Arrêt du 22 janvier 2008
IIe Cour de droit social

MM. les Juges U. Meyer, Président,
Lustenberger, Borella, Kernen et Boinay, Juge suppléant.
Greffier: M. Cretton.

Office cantonal AI Genève, 97, rue de Lyon,
1203 Genève,
recourant,

contre

A.________,
intimé, représenté par Forum Santé, Permanence de défense des patients et des
assurés, boulevard Helvétique 27, 1207 Genève.

Assurance-invalidité,

recours contre le jugement du Tribunal cantonal des assurances sociales de la
République et canton de Genève du 23 janvier 2007.

Faits:

A.
A. ________, né en 1960, travaillait dans une champignonnière. Victime d'une
chute le 16 juillet 1992, il a souffert d'une entorse cervico-dorso-lombaire
qui ne justifiait cependant pas la symptomatologie douloureuse subséquente.
Il a requis des mesures d'ordre professionnel sous forme d'orientation
professionnelle ou de reclassement dans une nouvelle profession auprès de
l'Office cantonal genevois de l'assurance-invalidité (ci-après: l'office AI)
le 29 juillet 1993. Au terme de l'instruction du dossier, qui a permis de
recueillir l'avis de nombreux médecins et d'évaluer concrètement la capacité
de travail de l'assuré, l'administration a fait état de son intention de
rejeter la demande de prestations de ce dernier (projet de décision du 8 mars
1996).

Deux mois plus tard, l'intéressé a repris un travail de magasinier puis de
chauffeur-livreur pour le même employeur. Victime d'une nouvelle chute le 25
septembre 1997, il a alors souffert d'une entorse de la cheville droite et
d'une fracture du cinquième os métatarsien du même côté.

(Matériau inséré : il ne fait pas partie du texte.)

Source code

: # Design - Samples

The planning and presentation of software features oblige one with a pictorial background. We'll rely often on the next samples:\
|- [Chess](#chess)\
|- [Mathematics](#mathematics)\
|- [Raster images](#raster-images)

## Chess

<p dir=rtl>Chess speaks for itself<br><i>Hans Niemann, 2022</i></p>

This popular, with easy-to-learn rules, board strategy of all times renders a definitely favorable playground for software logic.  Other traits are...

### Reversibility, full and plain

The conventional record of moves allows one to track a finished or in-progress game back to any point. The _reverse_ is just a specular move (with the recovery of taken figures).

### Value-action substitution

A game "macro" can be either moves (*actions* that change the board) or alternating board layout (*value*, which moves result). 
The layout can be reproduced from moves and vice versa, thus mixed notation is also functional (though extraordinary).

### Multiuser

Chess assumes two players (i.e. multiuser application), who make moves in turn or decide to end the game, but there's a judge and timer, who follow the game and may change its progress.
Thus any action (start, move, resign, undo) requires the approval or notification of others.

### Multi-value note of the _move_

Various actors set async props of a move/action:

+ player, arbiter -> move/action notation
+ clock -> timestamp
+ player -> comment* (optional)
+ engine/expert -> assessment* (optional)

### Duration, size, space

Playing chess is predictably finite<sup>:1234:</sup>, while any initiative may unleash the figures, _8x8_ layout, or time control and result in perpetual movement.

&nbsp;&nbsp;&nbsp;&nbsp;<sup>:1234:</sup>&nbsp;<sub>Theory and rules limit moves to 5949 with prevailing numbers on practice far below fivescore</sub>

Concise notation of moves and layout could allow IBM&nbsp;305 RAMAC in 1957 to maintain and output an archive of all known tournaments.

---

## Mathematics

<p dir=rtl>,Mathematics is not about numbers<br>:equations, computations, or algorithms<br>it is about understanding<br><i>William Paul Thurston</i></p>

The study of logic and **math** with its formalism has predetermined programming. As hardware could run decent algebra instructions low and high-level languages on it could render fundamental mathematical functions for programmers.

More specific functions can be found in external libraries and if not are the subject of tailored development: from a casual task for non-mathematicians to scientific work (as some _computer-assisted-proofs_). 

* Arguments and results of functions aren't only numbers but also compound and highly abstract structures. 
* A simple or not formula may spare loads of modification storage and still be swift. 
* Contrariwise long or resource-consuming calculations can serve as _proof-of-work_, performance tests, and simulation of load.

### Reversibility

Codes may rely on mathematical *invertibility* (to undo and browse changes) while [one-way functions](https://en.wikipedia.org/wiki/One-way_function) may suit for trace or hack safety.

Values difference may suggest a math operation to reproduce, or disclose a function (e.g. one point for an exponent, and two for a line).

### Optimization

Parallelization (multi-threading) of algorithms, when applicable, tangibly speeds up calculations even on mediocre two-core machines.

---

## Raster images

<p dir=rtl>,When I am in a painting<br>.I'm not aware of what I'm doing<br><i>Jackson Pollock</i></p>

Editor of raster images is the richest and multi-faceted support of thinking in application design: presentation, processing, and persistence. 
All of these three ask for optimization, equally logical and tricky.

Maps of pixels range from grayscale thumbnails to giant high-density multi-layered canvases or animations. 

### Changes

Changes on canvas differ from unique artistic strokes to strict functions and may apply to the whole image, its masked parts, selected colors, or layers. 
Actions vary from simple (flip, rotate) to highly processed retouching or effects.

Informée de cet événement, l'administration s'est procuré le dossier de
l'assureur-accidents et a procédé à ses propres investigations. Etant donné
l'évolution défavorable du cas et les avis médicaux contradictoires récoltés,
elle a notamment mandaté l'un de ses Centres d'observation médicale (COMAI)
pour la réalisation d'une expertise pluridisciplinaire. Entre autres
diagnostics, sans influence sur la capacité de travail pour certains, les
experts ont retenu «un syndrome douloureux somatoforme persistant sous forme
de douleurs diffuses au niveau de l'appareil locomoteur (en particulier en ce
qui concerne le pied droit, la zone cervicale, la zone des omoplates et la
zone lombaire)» et «un épisode dépressif d'intensité sévère» laissant
subsister une capacité résiduelle de travail de 30 %, la dernière activité
exercée étant considérée comme adaptée pour autant que certaines limitations
soient respectées (pas de travaux lourds ni de ports répétitifs de charges
supérieures à 5 ou 10 kg ou de stations debout prolongées au-delà d'une heure
sans possibilité de se détendre; rapport du 30 novembre 2001).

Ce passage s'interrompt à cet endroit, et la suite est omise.